* [Source data]
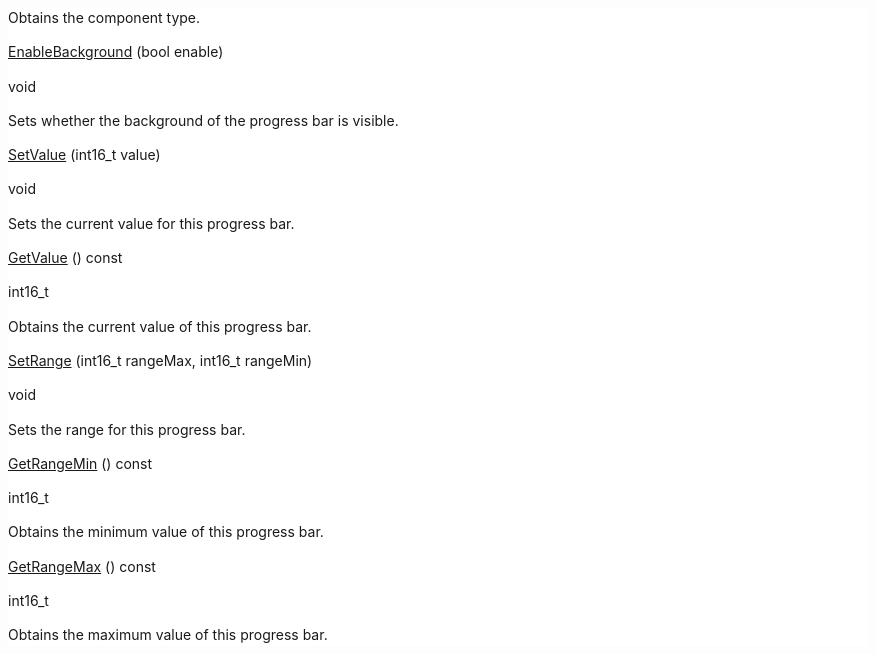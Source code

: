 <p id="p1342583535093533"><a name="p1342583535093533"></a><a name="p1342583535093533"></a>Obtains the component type. </p>
</td>
</tr>
<tr id="row810376676093533"><td class="cellrowborder" valign="top" width="50%" headers="mcps1.1.3.1.1 "><p id="p550087825093533"><a name="p550087825093533"></a><a name="p550087825093533"></a><a href="Graphic.md#gacb680c1ddc9135371676df504dc6c8f2">EnableBackground</a> (bool enable)</p>
</td>
<td class="cellrowborder" valign="top" width="50%" headers="mcps1.1.3.1.2 "><p id="p49099116093533"><a name="p49099116093533"></a><a name="p49099116093533"></a>void&nbsp;</p>
<p id="p1374006114093533"><a name="p1374006114093533"></a><a name="p1374006114093533"></a>Sets whether the background of the progress bar is visible. </p>
</td>
</tr>
<tr id="row1525020777093533"><td class="cellrowborder" valign="top" width="50%" headers="mcps1.1.3.1.1 "><p id="p1354222938093533"><a name="p1354222938093533"></a><a name="p1354222938093533"></a><a href="Graphic.md#ga5f65014431a6489ffa1d4949f9c4449b">SetValue</a> (int16_t value)</p>
</td>
<td class="cellrowborder" valign="top" width="50%" headers="mcps1.1.3.1.2 "><p id="p49156895093533"><a name="p49156895093533"></a><a name="p49156895093533"></a>void&nbsp;</p>
<p id="p2031736584093533"><a name="p2031736584093533"></a><a name="p2031736584093533"></a>Sets the current value for this progress bar. </p>
</td>
</tr>
<tr id="row1428314081093533"><td class="cellrowborder" valign="top" width="50%" headers="mcps1.1.3.1.1 "><p id="p183130697093533"><a name="p183130697093533"></a><a name="p183130697093533"></a><a href="Graphic.md#ga6face76aa7972efeb6cbb8f525f23135">GetValue</a> () const</p>
</td>
<td class="cellrowborder" valign="top" width="50%" headers="mcps1.1.3.1.2 "><p id="p392931468093533"><a name="p392931468093533"></a><a name="p392931468093533"></a>int16_t&nbsp;</p>
<p id="p25071599093533"><a name="p25071599093533"></a><a name="p25071599093533"></a>Obtains the current value of this progress bar. </p>
</td>
</tr>
<tr id="row1478543986093533"><td class="cellrowborder" valign="top" width="50%" headers="mcps1.1.3.1.1 "><p id="p20066158093533"><a name="p20066158093533"></a><a name="p20066158093533"></a><a href="Graphic.md#ga089e3875453011499ad33ed89a44a699">SetRange</a> (int16_t rangeMax, int16_t rangeMin)</p>
</td>
<td class="cellrowborder" valign="top" width="50%" headers="mcps1.1.3.1.2 "><p id="p918085768093533"><a name="p918085768093533"></a><a name="p918085768093533"></a>void&nbsp;</p>
<p id="p780750245093533"><a name="p780750245093533"></a><a name="p780750245093533"></a>Sets the range for this progress bar. </p>
</td>
</tr>
<tr id="row684381860093533"><td class="cellrowborder" valign="top" width="50%" headers="mcps1.1.3.1.1 "><p id="p1079506903093533"><a name="p1079506903093533"></a><a name="p1079506903093533"></a><a href="Graphic.md#ga68ab733afcf4224a799ccad2092d1d23">GetRangeMin</a> () const</p>
</td>
<td class="cellrowborder" valign="top" width="50%" headers="mcps1.1.3.1.2 "><p id="p1285089851093533"><a name="p1285089851093533"></a><a name="p1285089851093533"></a>int16_t&nbsp;</p>
<p id="p833152423093533"><a name="p833152423093533"></a><a name="p833152423093533"></a>Obtains the minimum value of this progress bar. </p>
</td>
</tr>
<tr id="row168029215093533"><td class="cellrowborder" valign="top" width="50%" headers="mcps1.1.3.1.1 "><p id="p1220202194093533"><a name="p1220202194093533"></a><a name="p1220202194093533"></a><a href="Graphic.md#ga1840199f22d5d3e4ef58e41ac8f4febc">GetRangeMax</a> () const</p>
</td>
<td class="cellrowborder" valign="top" width="50%" headers="mcps1.1.3.1.2 "><p id="p592430131093533"><a name="p592430131093533"></a><a name="p592430131093533"></a>int16_t&nbsp;</p>
<p id="p1392820562093533"><a name="p1392820562093533"></a><a name="p1392820562093533"></a>Obtains the maximum value of this progress bar. </p>
</td>
</tr>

* [Task goal]
Once the pictures are set aside, transcribe the remaining lines above exactly.

* [Answer to this problem]
Source code

: <p id="p1342583535093533"><a name="p1342583535093533"></a><a name="p1342583535093533"></a>Obtains the component type. </p>
</td>
</tr>
<tr id="row810376676093533"><td class="cellrowborder" valign="top" width="50%" headers="mcps1.1.3.1.1 "><p id="p550087825093533"><a name="p550087825093533"></a><a name="p550087825093533"></a><a href="Graphic.md#gacb680c1ddc9135371676df504dc6c8f2">EnableBackground</a> (bool enable)</p>
</td>
<td class="cellrowborder" valign="top" width="50%" headers="mcps1.1.3.1.2 "><p id="p49099116093533"><a name="p49099116093533"></a><a name="p49099116093533"></a>void&nbsp;</p>
<p id="p1374006114093533"><a name="p1374006114093533"></a><a name="p1374006114093533"></a>Sets whether the background of the progress bar is visible. </p>
</td>
</tr>
<tr id="row1525020777093533"><td class="cellrowborder" valign="top" width="50%" headers="mcps1.1.3.1.1 "><p id="p1354222938093533"><a name="p1354222938093533"></a><a name="p1354222938093533"></a><a href="Graphic.md#ga5f65014431a6489ffa1d4949f9c4449b">SetValue</a> (int16_t value)</p>
</td>
<td class="cellrowborder" valign="top" width="50%" headers="mcps1.1.3.1.2 "><p id="p49156895093533"><a name="p49156895093533"></a><a name="p49156895093533"></a>void&nbsp;</p>
<p id="p2031736584093533"><a name="p2031736584093533"></a><a name="p2031736584093533"></a>Sets the current value for this progress bar. </p>
</td>
</tr>
<tr id="row1428314081093533"><td class="cellrowborder" valign="top" width="50%" headers="mcps1.1.3.1.1 "><p id="p183130697093533"><a name="p183130697093533"></a><a name="p183130697093533"></a><a href="Graphic.md#ga6face76aa7972efeb6cbb8f525f23135">GetValue</a> () const</p>
</td>
<td class="cellrowborder" valign="top" width="50%" headers="mcps1.1.3.1.2 "><p id="p392931468093533"><a name="p392931468093533"></a><a name="p392931468093533"></a>int16_t&nbsp;</p>
<p id="p25071599093533"><a name="p25071599093533"></a><a name="p25071599093533"></a>Obtains the current value of this progress bar. </p>
</td>
</tr>
<tr id="row1478543986093533"><td class="cellrowborder" valign="top" width="50%" headers="mcps1.1.3.1.1 "><p id="p20066158093533"><a name="p20066158093533"></a><a name="p20066158093533"></a><a href="Graphic.md#ga089e3875453011499ad33ed89a44a699">SetRange</a> (int16_t rangeMax, int16_t rangeMin)</p>
</td>
<td class="cellrowborder" valign="top" width="50%" headers="mcps1.1.3.1.2 "><p id="p918085768093533"><a name="p918085768093533"></a><a name="p918085768093533"></a>void&nbsp;</p>
<p id="p780750245093533"><a name="p780750245093533"></a><a name="p780750245093533"></a>Sets the range for this progress bar. </p>
</td>
</tr>
<tr id="row684381860093533"><td class="cellrowborder" valign="top" width="50%" headers="mcps1.1.3.1.1 "><p id="p1079506903093533"><a name="p1079506903093533"></a><a name="p1079506903093533"></a><a href="Graphic.md#ga68ab733afcf4224a799ccad2092d1d23">GetRangeMin</a> () const</p>
</td>
<td class="cellrowborder" valign="top" width="50%" headers="mcps1.1.3.1.2 "><p id="p1285089851093533"><a name="p1285089851093533"></a><a name="p1285089851093533"></a>int16_t&nbsp;</p>
<p id="p833152423093533"><a name="p833152423093533"></a><a name="p833152423093533"></a>Obtains the minimum value of this progress bar. </p>
</td>
</tr>
<tr id="row168029215093533"><td class="cellrowborder" valign="top" width="50%" headers="mcps1.1.3.1.1 "><p id="p1220202194093533"><a name="p1220202194093533"></a><a name="p1220202194093533"></a><a href="Graphic.md#ga1840199f22d5d3e4ef58e41ac8f4febc">GetRangeMax</a> () const</p>
</td>
<td class="cellrowborder" valign="top" width="50%" headers="mcps1.1.3.1.2 "><p id="p592430131093533"><a name="p592430131093533"></a><a name="p592430131093533"></a>int16_t&nbsp;</p>
<p id="p1392820562093533"><a name="p1392820562093533"></a><a name="p1392820562093533"></a>Obtains the maximum value of this progress bar. </p>
</td>
</tr>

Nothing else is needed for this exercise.